«L’an dernier, j’ai trouvé mon stage cinq jours avant qu’il ne commence, raconte Frédéric Buron, étudiant en 2ème année d’éducateur spécialisé à l’Arifts-Iframes d’Angers (1). C’est l’école qui s’en est chargé car je n’avais essuyé que des refus». Le jeune homme avait postulé dans des instituts médico-éducatifs (IME) et des centres d’hébergement et de réinsertion sociale (CHRS). Peine perdue. Il s’est finalement retrouvé à Saumur, dans un service d’éducation spécialisée et de soins à domicile (SESSAD). Un terrain de stage qu’il n’avait pas choisi et qui lui a occasionné des frais de route et de repas conséquents. «Avant, c’était déjà compliqué de trouver un stage. Aujourd’hui, la gratification est clairement un motif de refus». La mise en place de la gratification des stages dans le secteur social et médico-social est récente.
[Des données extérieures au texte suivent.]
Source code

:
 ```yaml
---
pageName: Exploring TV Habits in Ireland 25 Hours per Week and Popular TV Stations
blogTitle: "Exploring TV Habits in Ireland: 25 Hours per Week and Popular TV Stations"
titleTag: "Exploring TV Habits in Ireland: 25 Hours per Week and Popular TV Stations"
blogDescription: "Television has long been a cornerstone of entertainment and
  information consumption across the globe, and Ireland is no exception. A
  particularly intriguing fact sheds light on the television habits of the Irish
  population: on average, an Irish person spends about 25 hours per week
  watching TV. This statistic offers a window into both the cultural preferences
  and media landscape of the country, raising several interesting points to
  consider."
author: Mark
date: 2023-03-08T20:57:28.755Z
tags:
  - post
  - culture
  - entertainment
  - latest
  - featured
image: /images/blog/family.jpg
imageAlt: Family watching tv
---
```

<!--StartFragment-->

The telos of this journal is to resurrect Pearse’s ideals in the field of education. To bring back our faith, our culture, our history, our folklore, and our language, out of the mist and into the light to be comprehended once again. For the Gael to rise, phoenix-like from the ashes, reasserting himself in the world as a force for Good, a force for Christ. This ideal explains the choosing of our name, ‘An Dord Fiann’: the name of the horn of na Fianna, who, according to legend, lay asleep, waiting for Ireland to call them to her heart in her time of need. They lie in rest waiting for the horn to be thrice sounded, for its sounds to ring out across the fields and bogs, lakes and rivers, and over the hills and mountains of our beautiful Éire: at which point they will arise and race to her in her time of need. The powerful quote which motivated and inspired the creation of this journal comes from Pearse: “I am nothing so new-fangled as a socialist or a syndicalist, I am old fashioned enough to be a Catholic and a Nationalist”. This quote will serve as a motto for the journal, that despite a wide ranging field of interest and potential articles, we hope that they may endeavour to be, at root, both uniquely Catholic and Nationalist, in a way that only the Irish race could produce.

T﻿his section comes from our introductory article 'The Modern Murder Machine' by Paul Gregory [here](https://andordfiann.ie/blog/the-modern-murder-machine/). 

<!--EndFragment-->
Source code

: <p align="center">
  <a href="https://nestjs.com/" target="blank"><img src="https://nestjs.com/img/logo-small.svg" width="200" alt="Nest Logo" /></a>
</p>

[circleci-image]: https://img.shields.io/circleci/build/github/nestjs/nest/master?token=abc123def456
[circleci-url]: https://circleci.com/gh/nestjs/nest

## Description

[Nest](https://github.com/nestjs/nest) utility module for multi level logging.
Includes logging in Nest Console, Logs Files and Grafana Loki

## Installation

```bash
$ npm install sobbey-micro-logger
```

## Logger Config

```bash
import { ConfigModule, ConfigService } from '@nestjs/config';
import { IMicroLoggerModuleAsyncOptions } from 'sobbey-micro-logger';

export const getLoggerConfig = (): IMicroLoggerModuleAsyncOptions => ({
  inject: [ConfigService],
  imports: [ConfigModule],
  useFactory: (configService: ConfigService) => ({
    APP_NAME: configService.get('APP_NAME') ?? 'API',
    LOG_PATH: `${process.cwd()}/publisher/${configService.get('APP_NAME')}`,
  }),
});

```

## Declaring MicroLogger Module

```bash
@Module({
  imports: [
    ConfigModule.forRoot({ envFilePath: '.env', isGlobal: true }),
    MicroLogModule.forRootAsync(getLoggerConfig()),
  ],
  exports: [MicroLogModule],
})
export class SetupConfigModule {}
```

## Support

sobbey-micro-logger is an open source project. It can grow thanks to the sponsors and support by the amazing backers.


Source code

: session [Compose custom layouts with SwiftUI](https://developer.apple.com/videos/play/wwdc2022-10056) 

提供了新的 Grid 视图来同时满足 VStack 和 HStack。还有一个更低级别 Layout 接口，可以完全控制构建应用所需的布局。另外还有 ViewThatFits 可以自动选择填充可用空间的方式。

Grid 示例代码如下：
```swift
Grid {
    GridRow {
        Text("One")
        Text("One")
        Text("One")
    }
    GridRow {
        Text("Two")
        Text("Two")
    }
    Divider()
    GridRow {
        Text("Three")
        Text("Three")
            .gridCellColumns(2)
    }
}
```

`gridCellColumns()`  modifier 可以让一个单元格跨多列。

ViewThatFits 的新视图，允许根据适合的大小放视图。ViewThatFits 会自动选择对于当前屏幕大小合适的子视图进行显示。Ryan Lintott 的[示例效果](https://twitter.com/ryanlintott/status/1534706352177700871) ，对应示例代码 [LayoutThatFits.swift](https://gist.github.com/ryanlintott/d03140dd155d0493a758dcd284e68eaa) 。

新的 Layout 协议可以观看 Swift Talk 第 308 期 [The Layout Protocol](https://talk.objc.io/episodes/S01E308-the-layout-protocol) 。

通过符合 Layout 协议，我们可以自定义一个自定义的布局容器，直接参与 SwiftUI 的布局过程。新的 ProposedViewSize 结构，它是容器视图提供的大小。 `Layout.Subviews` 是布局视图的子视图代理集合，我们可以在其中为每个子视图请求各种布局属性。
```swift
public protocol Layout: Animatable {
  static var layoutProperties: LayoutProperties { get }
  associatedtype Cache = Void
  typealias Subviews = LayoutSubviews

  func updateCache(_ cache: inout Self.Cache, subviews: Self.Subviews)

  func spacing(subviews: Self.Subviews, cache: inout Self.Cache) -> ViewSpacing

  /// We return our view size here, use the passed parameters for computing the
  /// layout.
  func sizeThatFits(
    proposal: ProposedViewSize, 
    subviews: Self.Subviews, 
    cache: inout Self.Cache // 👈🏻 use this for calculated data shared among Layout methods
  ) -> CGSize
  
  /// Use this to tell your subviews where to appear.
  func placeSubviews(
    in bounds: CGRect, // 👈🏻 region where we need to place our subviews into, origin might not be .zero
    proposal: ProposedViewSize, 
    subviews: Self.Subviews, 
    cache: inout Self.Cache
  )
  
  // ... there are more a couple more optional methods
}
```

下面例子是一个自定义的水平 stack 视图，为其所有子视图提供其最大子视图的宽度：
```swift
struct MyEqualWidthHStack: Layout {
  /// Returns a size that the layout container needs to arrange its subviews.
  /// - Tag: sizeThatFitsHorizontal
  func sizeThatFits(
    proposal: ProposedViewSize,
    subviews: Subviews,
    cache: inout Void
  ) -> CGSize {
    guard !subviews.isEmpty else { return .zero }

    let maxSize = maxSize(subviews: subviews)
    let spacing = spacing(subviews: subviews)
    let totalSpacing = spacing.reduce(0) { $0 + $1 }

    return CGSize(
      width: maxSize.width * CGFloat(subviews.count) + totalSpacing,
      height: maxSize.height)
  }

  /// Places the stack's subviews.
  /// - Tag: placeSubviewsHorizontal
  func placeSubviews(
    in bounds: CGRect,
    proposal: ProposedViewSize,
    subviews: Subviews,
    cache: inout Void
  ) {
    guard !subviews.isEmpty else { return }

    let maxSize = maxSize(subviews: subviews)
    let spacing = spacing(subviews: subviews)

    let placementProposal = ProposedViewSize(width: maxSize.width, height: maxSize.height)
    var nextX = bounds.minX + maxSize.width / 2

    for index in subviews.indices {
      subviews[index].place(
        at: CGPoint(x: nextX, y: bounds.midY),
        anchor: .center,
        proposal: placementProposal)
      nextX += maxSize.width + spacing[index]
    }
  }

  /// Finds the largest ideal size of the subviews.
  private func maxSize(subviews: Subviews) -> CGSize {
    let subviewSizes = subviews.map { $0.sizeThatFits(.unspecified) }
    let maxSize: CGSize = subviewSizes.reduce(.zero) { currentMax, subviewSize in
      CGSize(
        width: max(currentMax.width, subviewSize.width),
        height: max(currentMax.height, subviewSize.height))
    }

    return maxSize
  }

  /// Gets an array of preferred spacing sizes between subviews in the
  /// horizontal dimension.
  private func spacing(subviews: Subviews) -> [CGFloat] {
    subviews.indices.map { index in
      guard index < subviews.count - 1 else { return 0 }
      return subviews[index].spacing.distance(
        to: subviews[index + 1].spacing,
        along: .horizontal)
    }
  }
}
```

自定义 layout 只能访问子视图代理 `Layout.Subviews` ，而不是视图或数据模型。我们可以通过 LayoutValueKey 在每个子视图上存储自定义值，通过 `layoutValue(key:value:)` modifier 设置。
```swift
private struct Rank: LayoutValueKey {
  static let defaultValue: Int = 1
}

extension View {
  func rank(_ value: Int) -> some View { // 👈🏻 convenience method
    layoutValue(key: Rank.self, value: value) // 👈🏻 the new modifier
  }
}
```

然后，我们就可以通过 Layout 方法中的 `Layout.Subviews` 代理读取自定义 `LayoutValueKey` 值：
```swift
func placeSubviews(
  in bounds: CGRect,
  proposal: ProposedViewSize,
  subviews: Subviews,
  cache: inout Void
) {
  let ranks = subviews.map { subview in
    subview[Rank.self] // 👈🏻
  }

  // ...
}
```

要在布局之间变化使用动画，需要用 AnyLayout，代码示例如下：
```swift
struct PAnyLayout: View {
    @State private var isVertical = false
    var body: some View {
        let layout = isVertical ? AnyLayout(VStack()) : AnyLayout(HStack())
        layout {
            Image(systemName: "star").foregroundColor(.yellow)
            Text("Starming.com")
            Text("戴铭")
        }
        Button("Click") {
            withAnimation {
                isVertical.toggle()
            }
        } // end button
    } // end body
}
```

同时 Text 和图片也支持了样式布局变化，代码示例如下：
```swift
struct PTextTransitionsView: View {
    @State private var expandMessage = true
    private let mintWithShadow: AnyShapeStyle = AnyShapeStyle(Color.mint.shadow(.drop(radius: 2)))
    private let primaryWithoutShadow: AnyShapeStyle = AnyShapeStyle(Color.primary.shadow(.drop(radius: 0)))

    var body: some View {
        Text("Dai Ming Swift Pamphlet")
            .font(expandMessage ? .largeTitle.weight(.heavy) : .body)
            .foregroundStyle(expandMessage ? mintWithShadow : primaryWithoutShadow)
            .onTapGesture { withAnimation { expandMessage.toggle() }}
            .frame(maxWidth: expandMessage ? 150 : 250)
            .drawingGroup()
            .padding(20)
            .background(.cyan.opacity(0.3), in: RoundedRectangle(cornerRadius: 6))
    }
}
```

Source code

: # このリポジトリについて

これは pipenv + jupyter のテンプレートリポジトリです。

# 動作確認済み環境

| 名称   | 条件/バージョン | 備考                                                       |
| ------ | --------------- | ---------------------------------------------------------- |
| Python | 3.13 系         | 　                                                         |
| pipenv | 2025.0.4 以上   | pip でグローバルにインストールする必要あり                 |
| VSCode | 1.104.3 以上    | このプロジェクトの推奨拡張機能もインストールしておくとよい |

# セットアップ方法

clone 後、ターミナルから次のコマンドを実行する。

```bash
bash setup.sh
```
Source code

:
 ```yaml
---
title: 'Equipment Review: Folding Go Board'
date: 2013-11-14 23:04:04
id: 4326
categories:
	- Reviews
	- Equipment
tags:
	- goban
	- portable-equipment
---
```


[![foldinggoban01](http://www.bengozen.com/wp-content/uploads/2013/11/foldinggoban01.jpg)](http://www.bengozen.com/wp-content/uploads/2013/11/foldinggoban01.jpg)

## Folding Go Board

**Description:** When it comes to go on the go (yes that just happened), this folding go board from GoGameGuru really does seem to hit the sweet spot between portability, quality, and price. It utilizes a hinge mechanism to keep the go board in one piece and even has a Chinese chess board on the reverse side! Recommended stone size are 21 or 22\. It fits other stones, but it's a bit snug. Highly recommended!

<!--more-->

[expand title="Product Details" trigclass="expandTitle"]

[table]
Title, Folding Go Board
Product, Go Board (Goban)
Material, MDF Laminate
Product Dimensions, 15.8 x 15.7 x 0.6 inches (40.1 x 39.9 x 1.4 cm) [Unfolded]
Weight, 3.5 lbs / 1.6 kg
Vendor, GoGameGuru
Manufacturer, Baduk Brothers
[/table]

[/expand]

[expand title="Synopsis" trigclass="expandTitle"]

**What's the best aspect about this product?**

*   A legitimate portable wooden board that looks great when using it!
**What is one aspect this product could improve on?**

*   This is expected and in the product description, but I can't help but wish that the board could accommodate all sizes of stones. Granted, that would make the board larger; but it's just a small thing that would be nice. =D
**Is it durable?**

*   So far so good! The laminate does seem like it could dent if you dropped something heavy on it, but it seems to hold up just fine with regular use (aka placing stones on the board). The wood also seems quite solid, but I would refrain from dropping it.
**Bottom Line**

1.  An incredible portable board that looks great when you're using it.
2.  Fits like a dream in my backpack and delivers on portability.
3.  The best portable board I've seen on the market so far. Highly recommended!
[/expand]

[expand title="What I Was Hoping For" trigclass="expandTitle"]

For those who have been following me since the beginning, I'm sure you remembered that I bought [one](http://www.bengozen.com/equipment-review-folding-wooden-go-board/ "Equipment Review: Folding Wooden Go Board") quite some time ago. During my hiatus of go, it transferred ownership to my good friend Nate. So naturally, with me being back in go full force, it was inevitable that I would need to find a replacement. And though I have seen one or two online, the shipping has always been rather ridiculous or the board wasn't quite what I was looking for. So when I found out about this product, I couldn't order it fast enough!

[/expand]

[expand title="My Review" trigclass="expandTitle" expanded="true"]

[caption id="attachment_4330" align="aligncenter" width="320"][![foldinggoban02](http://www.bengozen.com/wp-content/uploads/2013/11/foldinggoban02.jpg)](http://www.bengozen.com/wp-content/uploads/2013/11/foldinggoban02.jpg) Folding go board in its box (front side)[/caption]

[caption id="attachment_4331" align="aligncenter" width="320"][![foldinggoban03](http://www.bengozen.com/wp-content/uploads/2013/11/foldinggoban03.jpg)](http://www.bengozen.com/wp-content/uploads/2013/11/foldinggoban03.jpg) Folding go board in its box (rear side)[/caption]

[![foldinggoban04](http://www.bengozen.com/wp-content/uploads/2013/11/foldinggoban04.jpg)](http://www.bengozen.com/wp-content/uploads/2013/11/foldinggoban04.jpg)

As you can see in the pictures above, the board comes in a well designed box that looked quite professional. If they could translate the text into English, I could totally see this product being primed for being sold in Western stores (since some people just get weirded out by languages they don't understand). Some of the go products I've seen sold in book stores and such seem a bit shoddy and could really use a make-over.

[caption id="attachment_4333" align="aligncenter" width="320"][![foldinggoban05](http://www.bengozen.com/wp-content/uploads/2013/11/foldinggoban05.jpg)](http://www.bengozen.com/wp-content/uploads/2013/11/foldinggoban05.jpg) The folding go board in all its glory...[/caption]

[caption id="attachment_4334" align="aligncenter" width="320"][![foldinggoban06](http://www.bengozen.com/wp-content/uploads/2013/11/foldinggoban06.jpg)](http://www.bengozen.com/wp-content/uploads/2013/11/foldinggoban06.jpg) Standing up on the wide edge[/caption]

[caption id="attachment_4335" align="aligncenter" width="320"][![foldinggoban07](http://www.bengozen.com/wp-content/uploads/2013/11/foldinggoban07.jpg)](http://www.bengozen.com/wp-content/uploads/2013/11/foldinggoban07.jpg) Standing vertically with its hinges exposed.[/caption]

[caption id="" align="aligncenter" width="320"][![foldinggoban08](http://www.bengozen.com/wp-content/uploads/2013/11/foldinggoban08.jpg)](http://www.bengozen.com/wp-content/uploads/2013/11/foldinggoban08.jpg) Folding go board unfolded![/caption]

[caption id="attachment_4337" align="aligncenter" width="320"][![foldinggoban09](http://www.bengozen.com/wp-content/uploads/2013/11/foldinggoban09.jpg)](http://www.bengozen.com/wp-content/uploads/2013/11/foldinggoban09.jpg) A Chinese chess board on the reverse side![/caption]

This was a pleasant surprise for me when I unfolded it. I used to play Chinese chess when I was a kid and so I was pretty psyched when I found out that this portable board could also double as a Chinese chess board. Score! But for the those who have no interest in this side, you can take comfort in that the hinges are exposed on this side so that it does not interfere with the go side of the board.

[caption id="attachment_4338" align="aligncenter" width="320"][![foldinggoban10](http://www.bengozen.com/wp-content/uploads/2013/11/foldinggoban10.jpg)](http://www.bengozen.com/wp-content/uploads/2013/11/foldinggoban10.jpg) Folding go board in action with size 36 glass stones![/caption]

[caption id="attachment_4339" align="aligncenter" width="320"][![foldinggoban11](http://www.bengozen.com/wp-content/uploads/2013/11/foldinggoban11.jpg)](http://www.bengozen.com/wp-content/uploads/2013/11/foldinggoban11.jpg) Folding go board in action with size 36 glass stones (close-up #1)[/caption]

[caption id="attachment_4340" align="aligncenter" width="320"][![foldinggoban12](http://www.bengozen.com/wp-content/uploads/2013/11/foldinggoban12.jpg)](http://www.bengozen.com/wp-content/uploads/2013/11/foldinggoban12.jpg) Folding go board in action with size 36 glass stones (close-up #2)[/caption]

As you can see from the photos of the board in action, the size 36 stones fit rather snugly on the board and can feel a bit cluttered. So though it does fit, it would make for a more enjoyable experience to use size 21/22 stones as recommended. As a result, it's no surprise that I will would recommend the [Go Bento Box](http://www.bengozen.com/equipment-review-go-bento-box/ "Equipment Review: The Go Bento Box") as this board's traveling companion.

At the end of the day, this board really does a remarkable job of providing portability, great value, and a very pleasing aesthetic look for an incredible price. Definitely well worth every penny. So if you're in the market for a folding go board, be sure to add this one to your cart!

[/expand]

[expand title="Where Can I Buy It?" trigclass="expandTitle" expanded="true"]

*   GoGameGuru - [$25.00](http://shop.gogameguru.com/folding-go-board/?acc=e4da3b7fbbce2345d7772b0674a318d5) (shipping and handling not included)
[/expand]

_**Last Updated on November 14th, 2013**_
La loi du 31 mars 2006 pour l’égalité des chances avait d’abord imposé aux entreprises la gratification des stagiaires de plus de trois mois. Cette obligation s’est étendue aux associations en 2008 et à la fonction publique d’Etat l’an dernier. Par ailleurs, la loi du 24 novembre 2009 sur l'orientation et la formation professionnelle tout au long de la vie a réduit la durée minimale de gratification à deux mois. Autant d’intentions louables destinées à réduire la précarité étudiante qui viennent perturber le principe de l’alternance propre aux formations en travail social.
«Bricolage »
«La gratification pose énormément de soucis », résume Bruno Le Capitaine, directeur général de l’association régionale des instituts de formation en travail social (Arifts), qui regroupe trois centres de formation à Nantes et Angers (2). «Elle accroît le bricolage et désoriente le parcours de formation des étudiants car ils ne parviennent pas à obtenir les terrains de stage souhaités». Directrice déléguée de l’Ecole supérieure des métiers du social (ESMS) en Vendée, Monique Colineau a même été obligée de reporter d’une semaine le départ en stage de plusieurs étudiants. «Au final, tout le monde a trouvé mais cela demande beaucoup d’énergie aux équipes, confie-t-elle. On passe des semaines au téléphone avec l’impression d’harceler les employeurs». Les petites associations qui n’emploient qu’un ou deux travailleurs sociaux, auparavant ouvertes aux stagiaires, ferment de plus en plus la porte, faute de moyens. Quand aux associations plus importantes, elles ont souvent mis en place des quotas de stagiaires. « Nous n’avons plus de marge de manœuvre, commente Monique Colineau. Aujourd’hui, quand un établissement nous prend quatre étudiants, ce n’est pas un de plus ». Responsable des ressources humaines à l’association pour adultes et jeunes handicapés (APAJH) en Loire-Atlantique, qui gère 18 établissements et services (IME, SESSAD, etc), Fabienne Mony reconnaît que la première année de mise en place de la gratification a été difficile. «Désormais, l’accueil des stagiaires est prévu dans notre budget, au même titre que les apprentis et les contrats de professionnalisation».
Organisme tiers
Alors que les futurs éducateurs spécialisés, assistants de service social, conseillers en économie sociale et familiale ou éducateurs de jeunes enfants sont les principaux concernés, les autres étudiants en travail social semblent moins impactés. Responsable du département Carrières sociales de l’IUT de Cholet, Stéphane Wable a pu placer ses étudiants sans problème, principalement dans les collectivités locales et la fonction publique hospitalière, qui ne sont pas tenues de gratifier leurs stagiaires. Par ailleurs, d’autres raisons expliquent les difficultés d’accès aux stages : problèmes institutionnels, restructuration des équipes, besoin de souffler des professionnels, etc. « Mais la gratification est venue ajouter des problèmes à des questions habituelles et normales, souligne Bruno Le Capitaine. Le modèle de l’alternance est dès lors remis en cause alors qu’il est reconnu de toutes parts».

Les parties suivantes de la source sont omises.